Загибая пальцы, считали мы наших праведников, говорил он, нехорошо улыбаясь. Сигила Дауда наделена могуществом отпугивать нечисть и ограждать от Сумерек, лишь если ее начертала рука истинно верующего. Таковых в Святом городе не набралось и десятка. Когда рыжая лаонская голова упиралась в невидимую преграду в проеме арки, люди бросались к тому, кто написал над ней охранный знак, и, рыдая, целовали полы одежд. Но чаще всего, злорадно скалясь, сумеречники протыкали невидимый смертному зрению покров, как мыльный пузырь, – и с хихиканьем перешагивали пороги и ступени. Тарег так и не смог понять, почему Абу аль-Хайр с таким недоумением рассказал про старенького школьного учителя, чья скверная каллиграфия сумела остановить Эоху-Конька в воротах цитадели. Ашшариты долго кивали и изумленно цокали языками и почему-то молились и просили у Всевышнего прощения – зачем, непонятно. Но и тогда, и сейчас у нерегиля не было времени, чтобы вникать в местные суеверия.

В Куба-альхибе охранными знаками занимался аз-Захири, на пару с толстым, как рисовый колобок, муллой Куба-масджид. Тот степенно, отпихивая какие-то странные тени носками туфель, доплелся до ворот водосбора ближе к вечеру. Ну как степенно – под охраной Тарега с Аллилем. «Я не могу оставить дом молитвы», – упирался он до последнего. «Не отдам на растерзание!» Они выволокли почтеннейшего Абд-ар-Рафи ибн Салаха под руки: над прямоугольным порталом масджид повисло с дюжину черных летучих мышей подозрительно большого размера. Уже на площади мулла сердито стряхнул руки сумеречников и оглянулся: в густеющей темноте твари разевали пасти, перехватывались когтями и, как невиданные мерзкие насекомые, ползли к лепесткам печатей Али. Когда стемнело окончательно, от высоченной, закрывающей звезды громады масджид стали доноситься звуки – словно кто-то что-то грыз. И скрежетал, будто выпиливал или буравил. И время от времени выл – с нездешней злобой, от которой немели пальцы и поднимались волосы на шее.

А самое странное, нигде не было видно самих карматов. То есть прошлой ночью город подожгли в нескольких местах. Абу аль-Хайр сказал, что видел каких-то всадников, похожих на бедуинских, крутились на улицах вокруг рыночной площади и цитадели. Со стен крепости хорошо просматривался вражеский лагерь, вытянувшийся вдоль вади, – насчитали тысячи костров. Но по обезлюдевшему, затаившемуся городу пока бродили лишь твари.

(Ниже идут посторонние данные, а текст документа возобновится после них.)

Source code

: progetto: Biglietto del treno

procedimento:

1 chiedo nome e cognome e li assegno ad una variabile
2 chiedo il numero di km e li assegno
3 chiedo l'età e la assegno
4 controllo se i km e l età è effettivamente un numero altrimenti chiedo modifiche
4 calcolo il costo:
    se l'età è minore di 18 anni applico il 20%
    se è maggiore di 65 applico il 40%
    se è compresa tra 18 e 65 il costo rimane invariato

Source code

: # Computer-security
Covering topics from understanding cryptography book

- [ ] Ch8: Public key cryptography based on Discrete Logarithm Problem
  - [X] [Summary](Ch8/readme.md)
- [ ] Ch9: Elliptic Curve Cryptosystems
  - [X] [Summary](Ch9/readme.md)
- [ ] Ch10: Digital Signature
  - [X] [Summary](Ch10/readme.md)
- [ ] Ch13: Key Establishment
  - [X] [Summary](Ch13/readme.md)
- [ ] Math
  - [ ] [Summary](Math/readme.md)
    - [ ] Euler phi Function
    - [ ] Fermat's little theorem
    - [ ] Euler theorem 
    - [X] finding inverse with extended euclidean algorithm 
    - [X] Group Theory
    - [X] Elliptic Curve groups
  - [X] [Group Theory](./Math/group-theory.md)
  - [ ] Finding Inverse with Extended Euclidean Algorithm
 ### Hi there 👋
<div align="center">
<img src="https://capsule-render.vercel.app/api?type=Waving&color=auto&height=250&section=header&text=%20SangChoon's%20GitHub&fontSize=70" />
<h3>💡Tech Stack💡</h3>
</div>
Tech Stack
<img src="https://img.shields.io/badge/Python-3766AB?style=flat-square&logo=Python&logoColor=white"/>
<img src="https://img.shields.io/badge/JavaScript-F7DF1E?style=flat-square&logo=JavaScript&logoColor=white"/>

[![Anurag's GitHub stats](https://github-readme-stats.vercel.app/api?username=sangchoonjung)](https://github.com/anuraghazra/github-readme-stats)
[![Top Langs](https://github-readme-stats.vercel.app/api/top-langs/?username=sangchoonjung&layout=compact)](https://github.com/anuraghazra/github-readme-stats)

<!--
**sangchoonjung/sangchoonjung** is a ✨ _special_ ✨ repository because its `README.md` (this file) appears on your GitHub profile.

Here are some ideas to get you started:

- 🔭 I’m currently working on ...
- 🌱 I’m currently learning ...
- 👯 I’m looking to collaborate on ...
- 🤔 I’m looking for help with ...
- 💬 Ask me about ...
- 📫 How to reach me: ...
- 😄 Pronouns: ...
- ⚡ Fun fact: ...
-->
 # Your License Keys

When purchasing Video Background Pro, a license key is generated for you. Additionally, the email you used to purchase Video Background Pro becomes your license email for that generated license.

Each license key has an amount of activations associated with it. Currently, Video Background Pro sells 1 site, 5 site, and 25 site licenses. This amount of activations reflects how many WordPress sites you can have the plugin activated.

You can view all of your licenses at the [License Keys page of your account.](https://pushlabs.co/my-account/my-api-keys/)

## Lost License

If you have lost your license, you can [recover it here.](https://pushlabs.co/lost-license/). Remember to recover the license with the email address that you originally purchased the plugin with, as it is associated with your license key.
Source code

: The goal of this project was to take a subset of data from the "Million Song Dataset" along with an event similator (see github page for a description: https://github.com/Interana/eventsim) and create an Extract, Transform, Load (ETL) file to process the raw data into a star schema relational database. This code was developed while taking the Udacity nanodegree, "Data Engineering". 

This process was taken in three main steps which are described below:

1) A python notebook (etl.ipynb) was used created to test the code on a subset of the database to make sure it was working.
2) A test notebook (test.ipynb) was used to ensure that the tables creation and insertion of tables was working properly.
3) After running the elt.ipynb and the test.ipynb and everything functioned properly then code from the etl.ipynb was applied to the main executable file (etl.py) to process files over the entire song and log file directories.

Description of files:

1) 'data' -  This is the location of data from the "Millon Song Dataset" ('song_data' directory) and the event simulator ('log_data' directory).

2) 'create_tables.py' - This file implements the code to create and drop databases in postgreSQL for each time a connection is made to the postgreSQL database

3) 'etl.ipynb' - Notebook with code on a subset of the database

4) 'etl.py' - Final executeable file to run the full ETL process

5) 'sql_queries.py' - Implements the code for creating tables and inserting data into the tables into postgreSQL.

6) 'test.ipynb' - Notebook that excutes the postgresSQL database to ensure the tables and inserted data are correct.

И все терялись в догадках: так кто бьёт из луков по стенам домов на площади? Тарег готов был поклясться сторожевыми башнями запада: в соседних домах хен не обнаруживало ничего живого. Но одного гвардейца, сунувшегося наружу – ему показалось, что кто-то в соседнем доме бродит, – они (или он?) подстрелили. И грамотно подстрелили: били в бедро, не в грудь и не в спину, знали, что кафтан бычьей кожи не осилят. Парнишка истек кровью прямо на площади – не успели быстро подобраться, чтобы артерию перетянуть, да еще гулы набежали. Зато успели втащить внутрь тело, не оставлять же было на растерзание. Теперь Мамед лежал под своей джуббой в длинной стенной нише.

Сейчас все слушали Каойльна – когда стемнело, рыжий сорвиголова уперся на том, что сидеть в норе больше не может, и рванул галопом через весь город: «А посмотреть, что делается, авось не пристрелят, а пристрелят, так горло не порвут, и вообще я висельник, меня ни стрела, ни зуб не возьмут».